American military forces have been in South Korea since the end of the Korean War. There's an enormous apparatus there for Americans stationed in the country, one that allows them to live in Korea without feeling too lost most of the time. You can go have Korean "experiences," but they're curated by locals who know how to make the experience enjoyable and safe. Some Americans go away from their time in Korea thinking they really understand something about Korea, but they don't. They can't speak a lick of Korean. They've never eaten anything but bulgogi and kalbi. 

I don't know Korea like a Korean would, but because I speak passable Korean, I had a different experience when I've been there from what most Americans would. I at least have been in conversations with locals in their own language, seen bad, good, and indifferent behavior from people who didn't care that I was watching. I've eaten food that made me sick and food that isn't in any restaurant in the States. I've karaoked 70s Korean tunes and followed Korean news for domestic, rather than foreign, consumption. 
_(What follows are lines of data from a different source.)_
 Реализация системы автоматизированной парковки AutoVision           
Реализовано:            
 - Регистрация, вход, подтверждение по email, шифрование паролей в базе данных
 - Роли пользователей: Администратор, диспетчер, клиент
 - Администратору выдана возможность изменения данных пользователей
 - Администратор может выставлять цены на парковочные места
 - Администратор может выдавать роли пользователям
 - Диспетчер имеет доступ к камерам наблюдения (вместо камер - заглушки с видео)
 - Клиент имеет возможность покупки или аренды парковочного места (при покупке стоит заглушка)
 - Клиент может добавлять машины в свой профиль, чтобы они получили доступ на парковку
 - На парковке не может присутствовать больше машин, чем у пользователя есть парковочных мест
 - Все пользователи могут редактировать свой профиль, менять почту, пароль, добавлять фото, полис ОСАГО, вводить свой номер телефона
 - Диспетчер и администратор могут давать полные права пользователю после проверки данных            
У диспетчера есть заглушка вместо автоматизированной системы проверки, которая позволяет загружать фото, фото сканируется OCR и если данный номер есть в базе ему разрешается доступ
None of this makes me a Korea scholar, but it does mean I understand what farcical bullshit the "Korean experience" experience is. It's the same thing for people who think they're becoming cosmopolitan by checking off countries on a travel list, thinking that because they've been to the twelve places it's safe for tourists to go, they're worldly now. They're actually worse than people who've never traveled, because now they'll substitute their bullshit experience for just being humble enough to admit they don't know anything. The two-star general with a Korean driver who interprets for him and takes him everywhere is quite likely more mistaken in his understanding of Korea than the dude from his hometown who can't locate Korea on a map. 
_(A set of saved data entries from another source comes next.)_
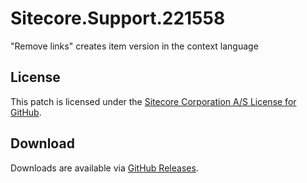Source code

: # Sitecore.Support.221558
&quot;Remove links&quot; creates item version in the context language

## License  
This patch is licensed under the [Sitecore Corporation A/S License for GitHub](https://github.com/sitecoresupport/Sitecore.Support.221558/blob/master/LICENSE).  

## Download  
Downloads are available via [GitHub Releases](https://github.com/sitecoresupport/Sitecore.Support.221558/releases).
Reading stories like this is the literary equivalent of a three-day trip somewhere


Look, I'm not in any way ripping on "Miracle" here. It's a fine story. It leaves the reader in the same place of moral ambiguity as the readers of the real-life news event that inspired the story. Yeah, you know that paying an unfortunate person for the kidney is immoral, but also, it's kind of understandable, and when the person doesn't end up fulfilling their end of the bargain, maybe you even feel like they've committed about one-eighth of a sin. It would be good grist for "Literary Court," if I didn't think I'd played that out already

There's nothing wrong with the story. In fact, it's the story's total okayness that makes it a good candidate to be the one where I finally stop and more fully consider the notion of including stories like this in an anthology meant for Western readers. (Also, it's the last story in the anthology, and now this post can serve as a wrap-up, because I was thinking to talk about the same thing in a wrap-up anyway.) 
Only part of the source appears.